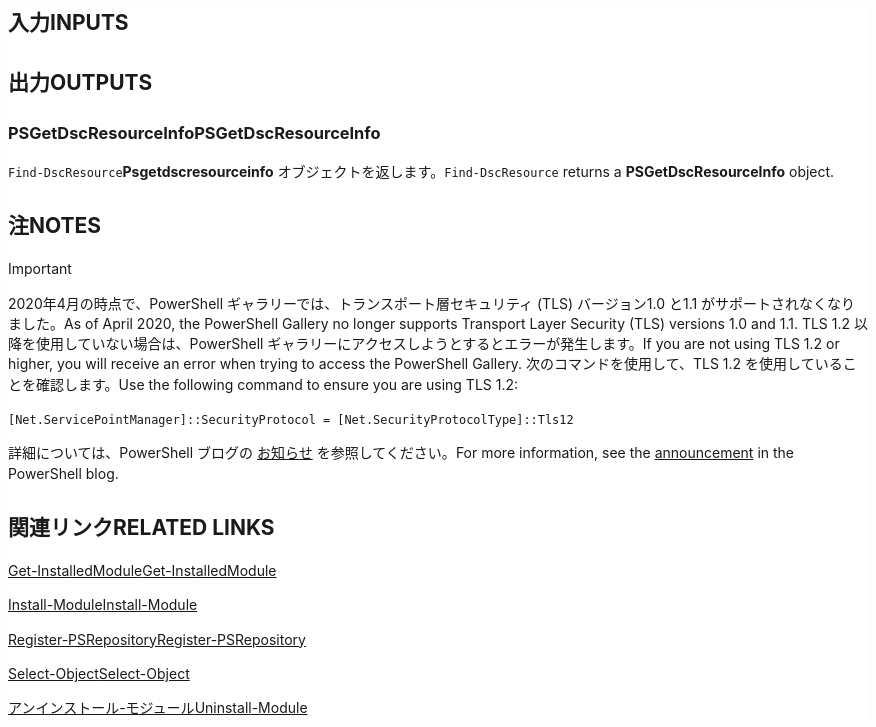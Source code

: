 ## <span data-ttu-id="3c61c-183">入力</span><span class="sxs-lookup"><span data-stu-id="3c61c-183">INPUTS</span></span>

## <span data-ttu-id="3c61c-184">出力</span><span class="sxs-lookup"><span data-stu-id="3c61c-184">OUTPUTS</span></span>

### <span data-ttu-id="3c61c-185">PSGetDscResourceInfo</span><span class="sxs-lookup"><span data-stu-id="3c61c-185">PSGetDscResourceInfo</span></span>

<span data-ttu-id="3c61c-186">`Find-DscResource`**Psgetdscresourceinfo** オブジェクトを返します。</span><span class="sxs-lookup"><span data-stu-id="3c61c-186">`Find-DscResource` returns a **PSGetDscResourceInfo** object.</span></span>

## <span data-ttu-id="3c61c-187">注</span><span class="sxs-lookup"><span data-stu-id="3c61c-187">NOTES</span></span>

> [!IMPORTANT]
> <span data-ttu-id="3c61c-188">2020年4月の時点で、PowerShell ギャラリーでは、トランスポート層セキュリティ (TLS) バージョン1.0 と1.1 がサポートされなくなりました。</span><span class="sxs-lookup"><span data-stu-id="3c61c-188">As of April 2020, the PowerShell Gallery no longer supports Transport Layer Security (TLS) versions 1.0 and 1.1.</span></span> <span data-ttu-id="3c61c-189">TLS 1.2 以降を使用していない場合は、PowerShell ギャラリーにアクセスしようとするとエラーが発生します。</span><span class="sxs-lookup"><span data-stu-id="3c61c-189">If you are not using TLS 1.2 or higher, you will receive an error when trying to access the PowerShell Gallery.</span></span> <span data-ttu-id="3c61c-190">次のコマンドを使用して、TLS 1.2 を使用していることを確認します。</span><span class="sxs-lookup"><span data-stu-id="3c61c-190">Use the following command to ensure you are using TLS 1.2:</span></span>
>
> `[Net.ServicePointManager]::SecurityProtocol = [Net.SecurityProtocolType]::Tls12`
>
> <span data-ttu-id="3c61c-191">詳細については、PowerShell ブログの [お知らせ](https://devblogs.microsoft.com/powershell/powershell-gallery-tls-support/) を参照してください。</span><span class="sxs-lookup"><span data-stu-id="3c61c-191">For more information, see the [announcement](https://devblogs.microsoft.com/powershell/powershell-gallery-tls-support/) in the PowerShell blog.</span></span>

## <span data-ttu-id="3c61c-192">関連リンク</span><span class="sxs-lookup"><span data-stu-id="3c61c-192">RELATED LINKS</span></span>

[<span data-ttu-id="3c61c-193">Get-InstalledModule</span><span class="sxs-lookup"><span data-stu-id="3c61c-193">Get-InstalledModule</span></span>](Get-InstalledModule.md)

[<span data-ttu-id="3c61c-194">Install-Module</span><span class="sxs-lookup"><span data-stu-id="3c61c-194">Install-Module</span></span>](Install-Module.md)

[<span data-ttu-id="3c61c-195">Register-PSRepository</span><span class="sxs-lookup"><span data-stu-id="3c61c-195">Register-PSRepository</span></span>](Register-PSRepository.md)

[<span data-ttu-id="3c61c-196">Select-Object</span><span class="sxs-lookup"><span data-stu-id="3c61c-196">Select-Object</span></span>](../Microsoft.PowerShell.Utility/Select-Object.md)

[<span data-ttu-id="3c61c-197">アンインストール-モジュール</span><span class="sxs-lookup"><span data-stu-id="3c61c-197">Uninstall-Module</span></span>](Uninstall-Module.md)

----

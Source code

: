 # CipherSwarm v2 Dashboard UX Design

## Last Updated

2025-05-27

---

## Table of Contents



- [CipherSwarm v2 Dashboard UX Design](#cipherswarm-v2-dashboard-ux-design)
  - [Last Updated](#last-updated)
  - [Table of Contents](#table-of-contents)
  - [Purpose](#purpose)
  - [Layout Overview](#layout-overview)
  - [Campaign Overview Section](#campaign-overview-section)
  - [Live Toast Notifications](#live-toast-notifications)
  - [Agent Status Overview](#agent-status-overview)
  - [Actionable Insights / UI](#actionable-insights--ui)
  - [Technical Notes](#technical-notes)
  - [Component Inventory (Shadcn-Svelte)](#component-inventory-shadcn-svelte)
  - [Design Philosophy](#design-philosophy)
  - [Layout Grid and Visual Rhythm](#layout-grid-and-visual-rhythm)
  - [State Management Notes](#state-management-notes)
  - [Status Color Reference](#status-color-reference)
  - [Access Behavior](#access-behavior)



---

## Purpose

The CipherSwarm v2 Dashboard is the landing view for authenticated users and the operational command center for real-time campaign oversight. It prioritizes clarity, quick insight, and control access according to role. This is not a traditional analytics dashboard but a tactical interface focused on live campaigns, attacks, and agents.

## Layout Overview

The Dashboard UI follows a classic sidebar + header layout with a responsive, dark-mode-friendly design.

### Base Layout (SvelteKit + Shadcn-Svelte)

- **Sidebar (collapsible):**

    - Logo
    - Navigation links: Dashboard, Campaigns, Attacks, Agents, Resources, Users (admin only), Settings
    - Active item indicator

----

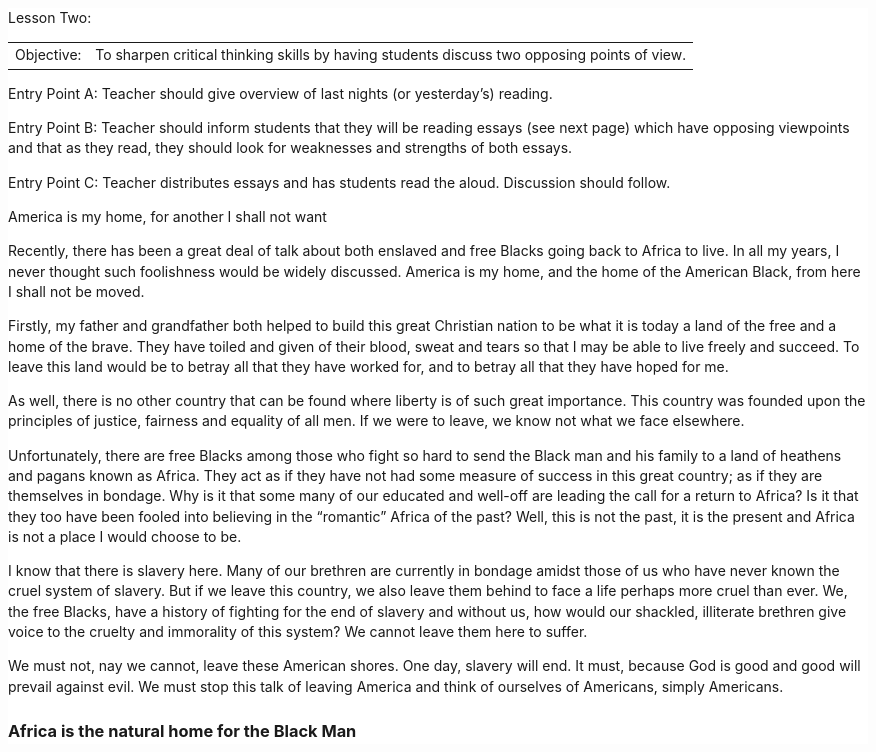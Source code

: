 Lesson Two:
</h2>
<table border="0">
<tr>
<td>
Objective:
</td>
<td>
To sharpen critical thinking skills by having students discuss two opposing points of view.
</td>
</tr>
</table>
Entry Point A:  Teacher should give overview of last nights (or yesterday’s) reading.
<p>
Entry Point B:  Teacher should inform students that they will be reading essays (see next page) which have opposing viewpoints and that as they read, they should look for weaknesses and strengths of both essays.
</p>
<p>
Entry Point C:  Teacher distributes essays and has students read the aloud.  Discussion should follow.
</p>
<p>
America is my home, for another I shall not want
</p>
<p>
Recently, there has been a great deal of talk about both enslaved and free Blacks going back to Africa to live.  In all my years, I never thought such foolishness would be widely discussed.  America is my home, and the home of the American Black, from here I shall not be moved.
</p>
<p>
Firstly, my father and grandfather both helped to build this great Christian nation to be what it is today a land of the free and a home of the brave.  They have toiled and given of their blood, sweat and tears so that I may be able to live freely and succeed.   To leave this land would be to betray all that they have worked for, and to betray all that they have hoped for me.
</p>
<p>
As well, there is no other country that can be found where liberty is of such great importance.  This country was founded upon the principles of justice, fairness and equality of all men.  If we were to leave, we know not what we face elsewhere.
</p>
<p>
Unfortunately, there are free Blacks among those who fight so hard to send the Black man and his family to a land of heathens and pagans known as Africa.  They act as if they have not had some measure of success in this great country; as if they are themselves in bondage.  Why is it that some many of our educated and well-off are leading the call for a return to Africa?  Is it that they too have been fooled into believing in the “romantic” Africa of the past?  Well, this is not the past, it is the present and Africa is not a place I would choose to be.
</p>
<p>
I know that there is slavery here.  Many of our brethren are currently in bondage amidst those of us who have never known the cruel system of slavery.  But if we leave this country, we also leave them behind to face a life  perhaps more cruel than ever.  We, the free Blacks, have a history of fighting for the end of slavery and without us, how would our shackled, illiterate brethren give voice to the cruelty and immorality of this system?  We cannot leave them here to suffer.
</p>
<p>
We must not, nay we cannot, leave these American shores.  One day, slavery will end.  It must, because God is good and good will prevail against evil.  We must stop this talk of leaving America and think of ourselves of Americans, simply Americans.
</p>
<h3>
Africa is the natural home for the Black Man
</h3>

----

■ Assigned task ■
Look above for every line with the word "bondage" and copy it.

■ Answer for the task ■
Unfortunately, there are free Blacks among those who fight so hard to send the Black man and his family to a land of heathens and pagans known as Africa.  They act as if they have not had some measure of success in this great country; as if they are themselves in bondage.  Why is it that some many of our educated and well-off are leading the call for a return to Africa?  Is it that they too have been fooled into believing in the “romantic” Africa of the past?  Well, this is not the past, it is the present and Africa is not a place I would choose to be.
I know that there is slavery here.  Many of our brethren are currently in bondage amidst those of us who have never known the cruel system of slavery.  But if we leave this country, we also leave them behind to face a life  perhaps more cruel than ever.  We, the free Blacks, have a history of fighting for the end of slavery and without us, how would our shackled, illiterate brethren give voice to the cruelty and immorality of this system?  We cannot leave them here to suffer.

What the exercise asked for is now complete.